Required work
Check each line of the data, and copy those where "mintgreen" appears.

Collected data
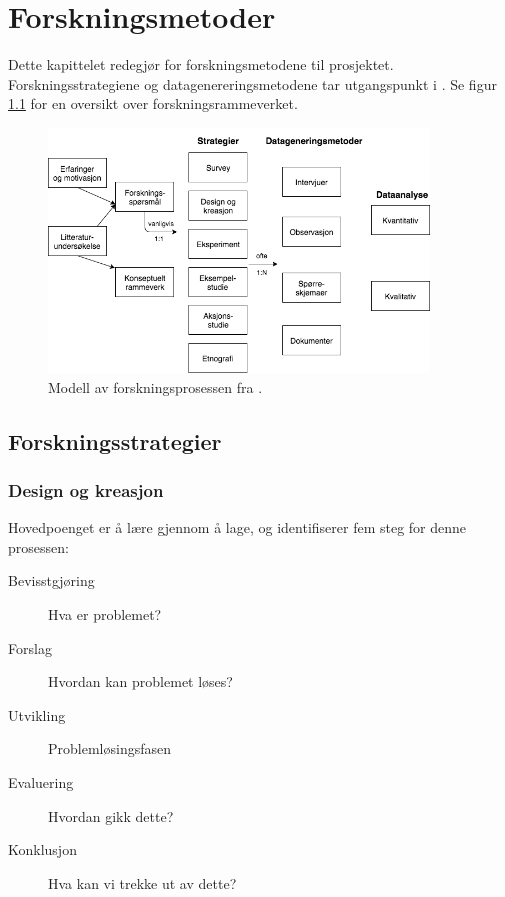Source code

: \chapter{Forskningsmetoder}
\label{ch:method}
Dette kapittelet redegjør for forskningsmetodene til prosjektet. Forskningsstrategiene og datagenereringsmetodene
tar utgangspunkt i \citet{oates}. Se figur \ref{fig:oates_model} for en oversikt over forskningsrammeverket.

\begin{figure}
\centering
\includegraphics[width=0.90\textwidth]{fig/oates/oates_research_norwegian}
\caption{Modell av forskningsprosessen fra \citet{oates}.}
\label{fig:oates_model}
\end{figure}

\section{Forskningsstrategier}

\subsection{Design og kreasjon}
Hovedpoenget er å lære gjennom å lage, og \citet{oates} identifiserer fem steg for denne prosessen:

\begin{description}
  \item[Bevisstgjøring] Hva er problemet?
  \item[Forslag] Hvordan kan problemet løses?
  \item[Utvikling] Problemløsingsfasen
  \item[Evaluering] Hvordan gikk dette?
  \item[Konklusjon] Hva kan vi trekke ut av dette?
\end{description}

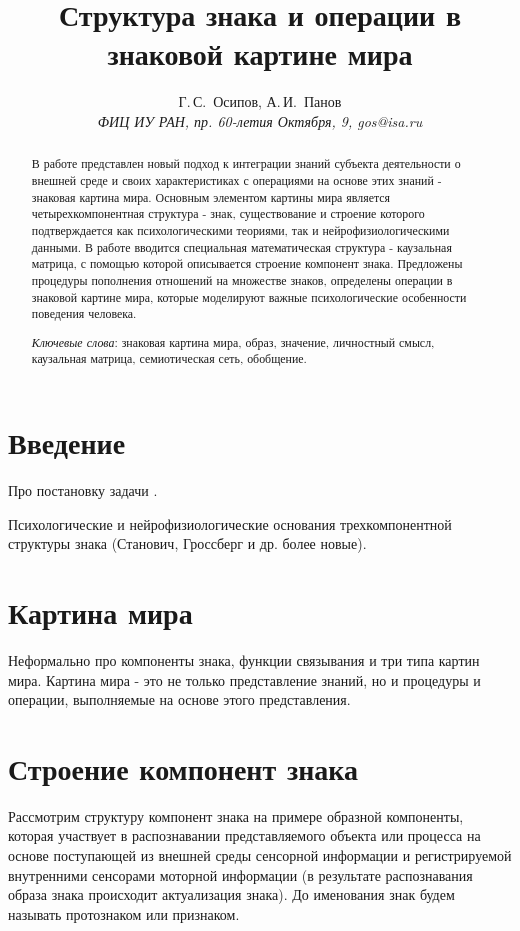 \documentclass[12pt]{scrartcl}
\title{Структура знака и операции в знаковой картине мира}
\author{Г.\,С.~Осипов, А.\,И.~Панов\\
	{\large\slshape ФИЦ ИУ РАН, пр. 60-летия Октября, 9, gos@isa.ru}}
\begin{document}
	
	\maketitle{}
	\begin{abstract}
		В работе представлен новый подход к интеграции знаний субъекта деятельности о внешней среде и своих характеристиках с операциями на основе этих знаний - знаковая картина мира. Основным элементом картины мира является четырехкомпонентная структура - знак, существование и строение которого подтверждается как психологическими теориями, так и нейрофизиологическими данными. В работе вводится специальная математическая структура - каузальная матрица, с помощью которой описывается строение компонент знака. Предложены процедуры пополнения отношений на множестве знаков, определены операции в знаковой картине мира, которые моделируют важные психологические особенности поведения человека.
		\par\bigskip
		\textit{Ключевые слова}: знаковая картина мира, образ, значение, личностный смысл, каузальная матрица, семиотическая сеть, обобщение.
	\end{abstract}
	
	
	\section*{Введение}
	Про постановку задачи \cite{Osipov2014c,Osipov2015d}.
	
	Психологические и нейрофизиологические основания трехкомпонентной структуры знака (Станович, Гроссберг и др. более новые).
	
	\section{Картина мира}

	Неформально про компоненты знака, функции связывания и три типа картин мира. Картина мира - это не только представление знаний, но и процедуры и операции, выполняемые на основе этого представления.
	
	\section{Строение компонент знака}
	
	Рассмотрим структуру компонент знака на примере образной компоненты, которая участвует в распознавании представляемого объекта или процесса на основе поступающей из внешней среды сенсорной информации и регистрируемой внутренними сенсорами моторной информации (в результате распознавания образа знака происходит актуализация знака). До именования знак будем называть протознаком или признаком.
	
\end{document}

...

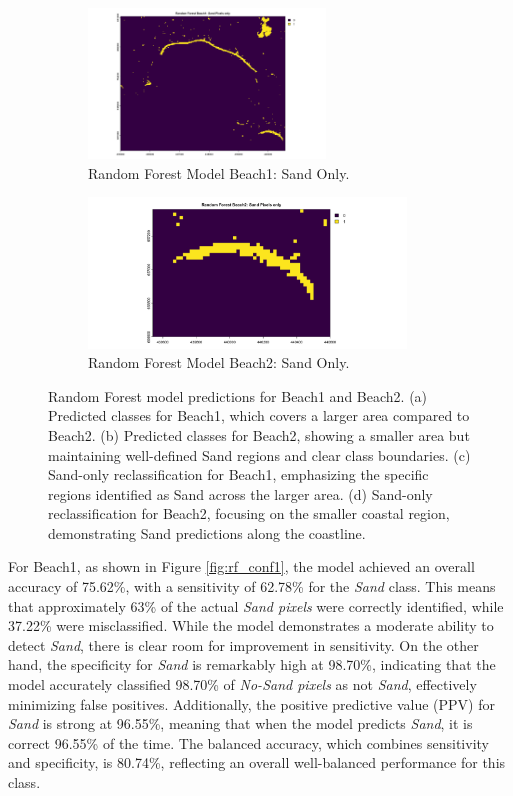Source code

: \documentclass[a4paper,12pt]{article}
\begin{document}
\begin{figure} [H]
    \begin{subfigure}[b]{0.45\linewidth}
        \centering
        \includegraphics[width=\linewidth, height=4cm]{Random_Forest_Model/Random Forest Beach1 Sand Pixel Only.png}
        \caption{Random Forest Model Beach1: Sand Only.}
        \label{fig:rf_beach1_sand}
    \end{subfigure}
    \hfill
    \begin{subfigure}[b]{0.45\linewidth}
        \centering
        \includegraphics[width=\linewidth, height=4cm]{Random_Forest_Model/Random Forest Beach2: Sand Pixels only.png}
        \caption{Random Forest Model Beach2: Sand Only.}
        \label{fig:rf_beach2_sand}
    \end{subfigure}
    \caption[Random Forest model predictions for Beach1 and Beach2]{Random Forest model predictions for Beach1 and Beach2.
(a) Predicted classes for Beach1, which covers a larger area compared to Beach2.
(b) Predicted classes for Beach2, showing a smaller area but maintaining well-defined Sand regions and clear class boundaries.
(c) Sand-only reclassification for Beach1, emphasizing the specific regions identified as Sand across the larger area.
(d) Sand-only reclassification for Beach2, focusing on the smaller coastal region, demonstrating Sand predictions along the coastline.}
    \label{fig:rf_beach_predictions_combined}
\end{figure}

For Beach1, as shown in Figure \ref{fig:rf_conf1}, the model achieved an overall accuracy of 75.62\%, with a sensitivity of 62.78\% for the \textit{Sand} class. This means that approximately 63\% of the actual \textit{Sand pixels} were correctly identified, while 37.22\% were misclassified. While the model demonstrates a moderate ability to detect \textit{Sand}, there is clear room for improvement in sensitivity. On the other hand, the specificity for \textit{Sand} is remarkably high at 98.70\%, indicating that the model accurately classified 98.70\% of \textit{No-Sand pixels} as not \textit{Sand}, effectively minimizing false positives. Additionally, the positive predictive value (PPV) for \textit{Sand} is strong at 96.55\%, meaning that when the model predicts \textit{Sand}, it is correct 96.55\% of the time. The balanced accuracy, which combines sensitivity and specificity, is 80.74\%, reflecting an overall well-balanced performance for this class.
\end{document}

---

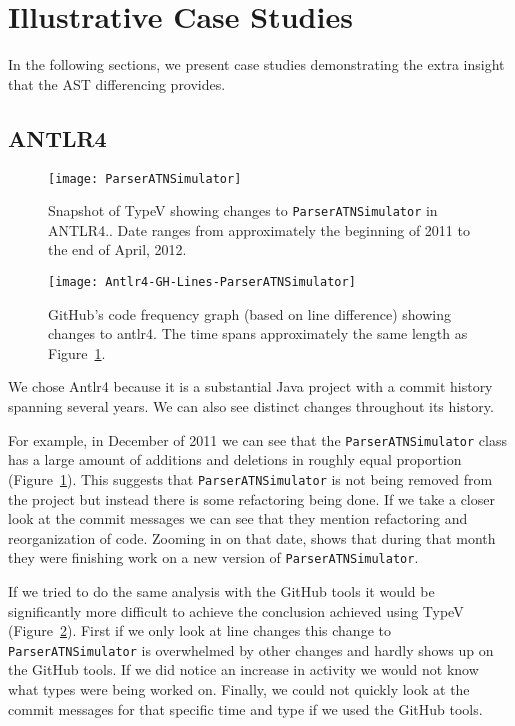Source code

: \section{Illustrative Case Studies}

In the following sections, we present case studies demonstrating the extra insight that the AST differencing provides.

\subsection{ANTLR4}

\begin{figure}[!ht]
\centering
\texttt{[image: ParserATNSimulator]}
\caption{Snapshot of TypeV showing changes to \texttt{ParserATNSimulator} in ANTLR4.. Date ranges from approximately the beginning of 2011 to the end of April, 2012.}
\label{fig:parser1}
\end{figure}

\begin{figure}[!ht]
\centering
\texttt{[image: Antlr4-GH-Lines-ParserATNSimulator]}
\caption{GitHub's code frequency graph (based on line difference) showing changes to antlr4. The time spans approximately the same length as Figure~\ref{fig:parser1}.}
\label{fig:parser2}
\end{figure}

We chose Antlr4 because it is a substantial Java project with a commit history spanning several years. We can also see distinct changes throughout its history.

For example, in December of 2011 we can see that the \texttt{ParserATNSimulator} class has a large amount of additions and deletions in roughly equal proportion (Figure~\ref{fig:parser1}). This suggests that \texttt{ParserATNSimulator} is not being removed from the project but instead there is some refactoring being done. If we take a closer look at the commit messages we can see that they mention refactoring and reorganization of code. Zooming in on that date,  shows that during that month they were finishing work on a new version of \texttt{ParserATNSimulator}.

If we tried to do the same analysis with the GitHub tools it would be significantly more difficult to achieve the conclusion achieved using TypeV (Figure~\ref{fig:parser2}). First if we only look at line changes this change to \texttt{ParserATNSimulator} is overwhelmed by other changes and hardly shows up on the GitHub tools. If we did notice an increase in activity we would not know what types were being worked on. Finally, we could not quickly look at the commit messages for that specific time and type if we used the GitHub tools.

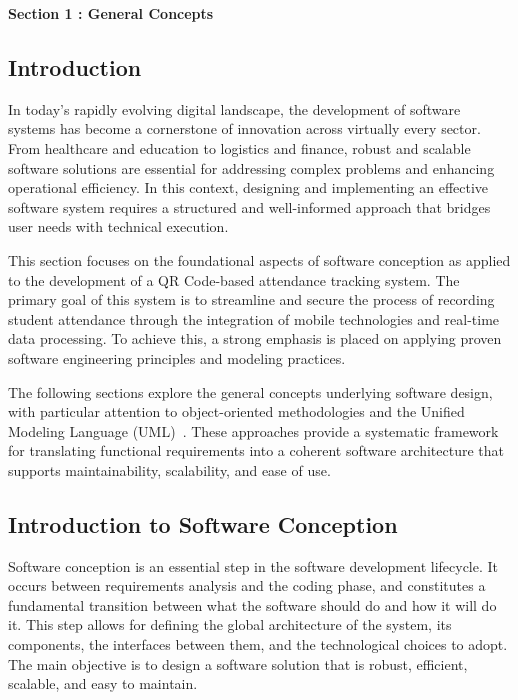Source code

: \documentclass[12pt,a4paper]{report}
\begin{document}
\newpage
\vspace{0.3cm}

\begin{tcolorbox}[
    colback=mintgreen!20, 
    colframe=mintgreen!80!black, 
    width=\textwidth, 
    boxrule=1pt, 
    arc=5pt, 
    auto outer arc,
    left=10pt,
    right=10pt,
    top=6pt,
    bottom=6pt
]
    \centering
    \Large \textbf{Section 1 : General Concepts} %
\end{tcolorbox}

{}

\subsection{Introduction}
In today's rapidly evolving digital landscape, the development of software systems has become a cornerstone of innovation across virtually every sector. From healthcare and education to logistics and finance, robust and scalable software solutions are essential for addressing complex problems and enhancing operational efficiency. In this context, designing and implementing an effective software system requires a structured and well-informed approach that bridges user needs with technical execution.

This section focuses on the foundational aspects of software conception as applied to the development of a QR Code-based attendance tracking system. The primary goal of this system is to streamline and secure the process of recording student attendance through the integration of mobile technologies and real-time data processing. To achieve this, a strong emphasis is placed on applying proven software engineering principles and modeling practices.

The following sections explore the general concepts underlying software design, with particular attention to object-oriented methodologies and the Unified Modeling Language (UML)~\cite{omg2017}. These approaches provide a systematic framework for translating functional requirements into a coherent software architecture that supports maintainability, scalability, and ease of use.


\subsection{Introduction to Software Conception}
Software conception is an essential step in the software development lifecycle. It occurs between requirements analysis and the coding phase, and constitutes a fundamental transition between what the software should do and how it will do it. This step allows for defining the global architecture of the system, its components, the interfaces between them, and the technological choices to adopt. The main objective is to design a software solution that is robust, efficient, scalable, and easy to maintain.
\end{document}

Your response
    colback=mintgreen!20, 
    colframe=mintgreen!80!black, 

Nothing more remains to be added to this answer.